Revolutionaries' secret base left to decay despite heritage
A century-old heritage building that served as a secret base for the Chinese Revolution of 1911 has stood neglected and decaying despite the fanfare being prepared for the centenary of the revolution this year.
Numerous proposals have been made to save the red-brick building in Tuen Mun over four decades, but some activists believe its neglect may stem from its close association with pro-Taiwan groups in Hong Kong.
Hung Lau, literally Red House, is part of the former Castle Peak Farm, which was used by revolutionaries as a place to store and experiment with firearms between 1901 and 1911. The building, the only reminder of the vanished farm, was rated as a grade-one historic building in 1986.
Despite a government surveyor's assessment in 1968 that the building was a century old, officials now say there are doubts that the structure is authentic. They have plans to conserve other revolution-related heritage sites but not this one.
'Historians have long concluded Hung Lau played a part in the revolution,' Yuen Long district councillor Mak Ip-sing said. 'I think the government just wants to play down its significance because of its association with the Kuomintang and Taiwan,' said Mak, who is chairman of Highwise Yuen Long Service Centre, a pro-Taiwan group that manages the memorial ground next to Hung Lau.
The two-storey block is dilapidated and full of haphazard additions and alterations. The verandah has been sealed off with bricks, cement and wire gates. The balcony balustrades have been replaced. The traditional tiles on the roof have disappeared, replaced by metal sheets. The second floor has been subdivided into seven tiny rooms.

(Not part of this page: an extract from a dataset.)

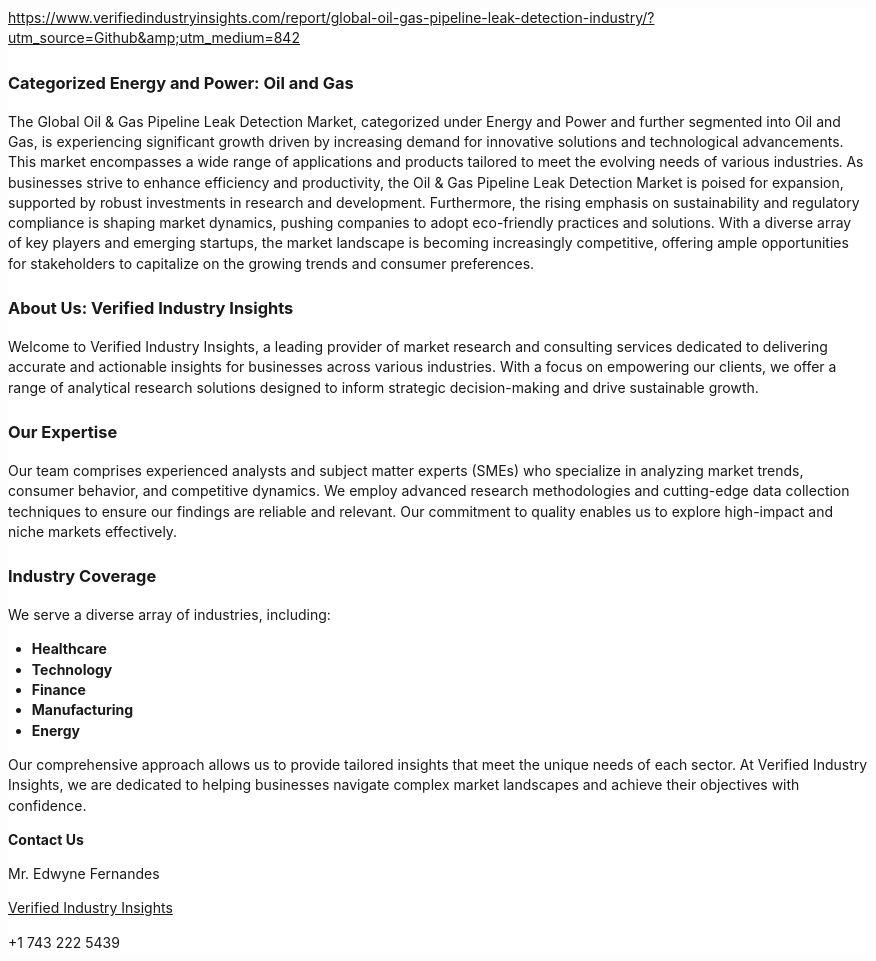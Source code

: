 </strong><a href="https://www.verifiedindustryinsights.com/report/global-oil-gas-pipeline-leak-detection-industry/?utm_source=Github&amp;utm_medium=842">https://www.verifiedindustryinsights.com/report/global-oil-gas-pipeline-leak-detection-industry/?utm_source=Github&amp;utm_medium=842</a>&nbsp;</p><h3>Categorized Energy and Power: Oil and Gas </h3><p>The Global Oil & Gas Pipeline Leak Detection  Market, categorized under Energy and Power and further segmented into Oil and Gas, is experiencing significant growth driven by increasing demand for innovative solutions and technological advancements. This market encompasses a wide range of applications and products tailored to meet the evolving needs of various industries. As businesses strive to enhance efficiency and productivity, the Oil & Gas Pipeline Leak Detection  Market is poised for expansion, supported by robust investments in research and development. Furthermore, the rising emphasis on sustainability and regulatory compliance is shaping market dynamics, pushing companies to adopt eco-friendly practices and solutions. With a diverse array of key players and emerging startups, the market landscape is becoming increasingly competitive, offering ample opportunities for stakeholders to capitalize on the growing trends and consumer preferences.</p><h3>About Us: Verified Industry Insights</h3><p>Welcome to Verified Industry Insights, a leading provider of market research and consulting services dedicated to delivering accurate and actionable insights for businesses across various industries. With a focus on empowering our clients, we offer a range of analytical research solutions designed to inform strategic decision-making and drive sustainable growth.</p><h3>Our Expertise</h3><p>Our team comprises experienced analysts and subject matter experts (SMEs) who specialize in analyzing market trends, consumer behavior, and competitive dynamics. We employ advanced research methodologies and cutting-edge data collection techniques to ensure our findings are reliable and relevant. Our commitment to quality enables us to explore high-impact and niche markets effectively.</p><h3>Industry Coverage</h3><p>We serve a diverse array of industries, including:</p><ul><li><strong>Healthcare</strong></li><li><strong>Technology</strong></li><li><strong>Finance</strong></li><li><strong>Manufacturing</strong></li><li><strong>Energy</strong></li></ul><p>Our comprehensive approach allows us to provide tailored insights that meet the unique needs of each sector. At Verified Industry Insights, we are dedicated to helping businesses navigate complex market landscapes and achieve their objectives with confidence.</p><p><strong>Contact Us</strong></p><p>Mr. Edwyne Fernandes</p><p><a href="https://www.verifiedindustryinsights.com/">Verified Industry Insights</a></p><p>+1 743 222 5439</p>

Mak said the roof tiles disappeared only six months ago.
The grounds, with a statue of Dr Sun Yat-sen and a pole flying the Taiwanese flag, have been used to host events to commemorate the founding of the Republic of China. The ceremonies were attended by pro-Taiwan sympathisers and officials from the Chung Hwa Travel Service, which acts as Taiwan's quasi-embassy in Hong Kong.
'We've been fighting for Hung Lau's conservation for 20 years,' Mak said. 'Heritage conservation shouldn't be mixed with politics. If the government does nothing, the building will collapse one day.'
The Antiquities and Monuments Office said in a paper last month: 'It is doubtful whether the existing Hung Lau is an original structure of Castle Peak Farm.' However, according to government archival records, a maintenance surveyor said in an internal memo in 1968 that the building was 'built approximately one hundred years ago' and that it was in serious disrepair to the extent that reconstruction was necessary to return it to public use.
The surveyor's comments were made after he conducted a structural assessment, which followed a proposal by then lawmaker Ellen Li that a memorial garden and museum be set up at Hung Lau.
But the proposal was shelved because officials did not want to liaise with the pro-Taiwan Sun Yat-sen Memorial Association of Hong Kong, which had also stepped in and made repeated requests to preserve Hung Lau. The colonial government thought such collaboration would be politically embarrassing.
In the 1990s and early 2000s, Tuen Mun District Council proposed an HK$86 million restoration plan for the building, but it was also shelved.
The antiquities office says the development proposal is still 'subject to further study with the owner' because it involves private property and land matters.
The land register records the official owner as Li Shiu-kwan, a nephew of Li Ki-tong, who was a great financial supporter of the revolution and set up the Castle Peak Farm. The owner was reported to have offered to donate the site to the government in the 1990s. Li did not respond to inquiries, but his brother, Li Shiu-tsang, said through a spokeswoman that Hung Lau was 'a case of years ago' and declined further comment.
Ho Puay-peng, an architectural heritage professor at Chinese University, said he could not rule out the possibility Hung Lau was built in the early 1900s, although the windows were of a later style. He said tests might be needed to determine its age, such as examining the bricks.
History professor Ho Pui-yin, a member of the Antiquities Advisory Board, said the government should conduct thorough research to determine the building's importance.
Hong Kong has only a few surviving sites connected to the revolution. A fortified structure in Ha Pak Nai, Yuen Long, and the residence of Ip Ting-sz, another supporter of Sun Yat-sen, have been declared monuments. Pak Tsz Lane in Central, a meeting place for revolutionaries, will be revamped by the Urban Renewal Authority into a memorial park.